The world presented by Lemire is dark and brutal, like many post-apocalyptic stories. While there are the odd little sparks of light, this doesn’t do much to balance the overall gloomy feel of the whole thing. There isn’t much hope here, or if there is, you can’t help but wonder if what is to come will really be much better. Normally too much doom-and-gloom turns me off of things, but there is something so endearing about this small, innocent boy that makes me care for him and want to know more. There is something special about him, and I am sincerely hoping that all the questions that have so far bubbled up in the series get answered at some point later on. Will there be a pay-off in the end? Honestly, what I’ve read so far has been interesting enough to make me want to continue in order to find out.
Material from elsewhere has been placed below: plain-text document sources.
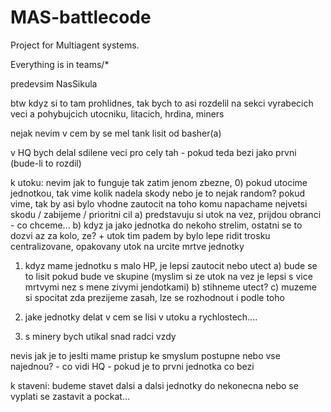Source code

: # MAS-battlecode
Project for Multiagent systems.

Everything is in teams/*

predevsim NasSikula

btw kdyz si to tam prohlidnes, tak bych to asi rozdelil na sekci 
vyrabecich veci a pohybujcich utocniku, litacich, hrdina, miners

nejak nevim v cem by se mel tank lisit od basher(a)

v HQ bych delal sdilene veci pro cely tah - pokud teda bezi jako prvni 
(bude-li to rozdil)

k utoku:
nevim jak to funguje tak zatim jenom zbezne, 
0) pokud utocime jednotkou, tak vime kolik nadela skody nebo je to 
nejak random? pokud vime, tak by asi bylo vhodne zautocit na toho komu 
napachame nejvetsi skodu / zabijeme / prioritni cil
	a) predstavuju si utok na vez, prijdou obranci - co chceme...
	b) kdyz ja jako jednotka do nekoho strelim, ostatni se to dozvi 
az za kolo, ze? + utok tim padem by bylo lepe ridit trosku 
centralizovane, opakovany utok na urcite mrtve jednotky

1) kdyz mame jednotku s malo HP, je lepsi zautocit nebo utect
	a) bude se to lisit pokud bude ve skupine (myslim si ze utok na 
vez je lepsi s vice mrtvymi nez s mene zivymi jendotkami)
	b) stihneme utect?
	c) muzeme si spocitat zda prezijeme zasah, lze se rozhodnout i 
podle toho

2) jake jednotky delat v cem se lisi v utoku a rychlostech....

3) s minery bych utikal snad radci vzdy


nevis jak je to jeslti mame pristup ke smyslum postupne nebo vse 
najednou? - co vidi HQ - pokud je to prvni jednotka co bezi

k staveni:
budeme stavet dalsi a dalsi jednotky do nekonecna nebo se vyplati 
se zastavit a pockat...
I’m not entirely sure if I am a fan of Lemire’s overall art style yet, however. Some images I adore, but others I do not. It’s a mixed bag, but also not enough to entirely turn me off from the series. The mood of the images does definitely reflect the overall tone of the story, though, so that really works in favor of creating a tense and serious mood to the whole thing.
In any case, I do think I’ll continue with this story to dig a little deeper into the mystery of the animal children and the case of Gus in particular. If nothing else, it was a very fast read, and not likely to make me think I wasted my time. It’s definitely a different spin on the ever-used post-apocalyptic theme, right now, and it’s enough to keep me interested!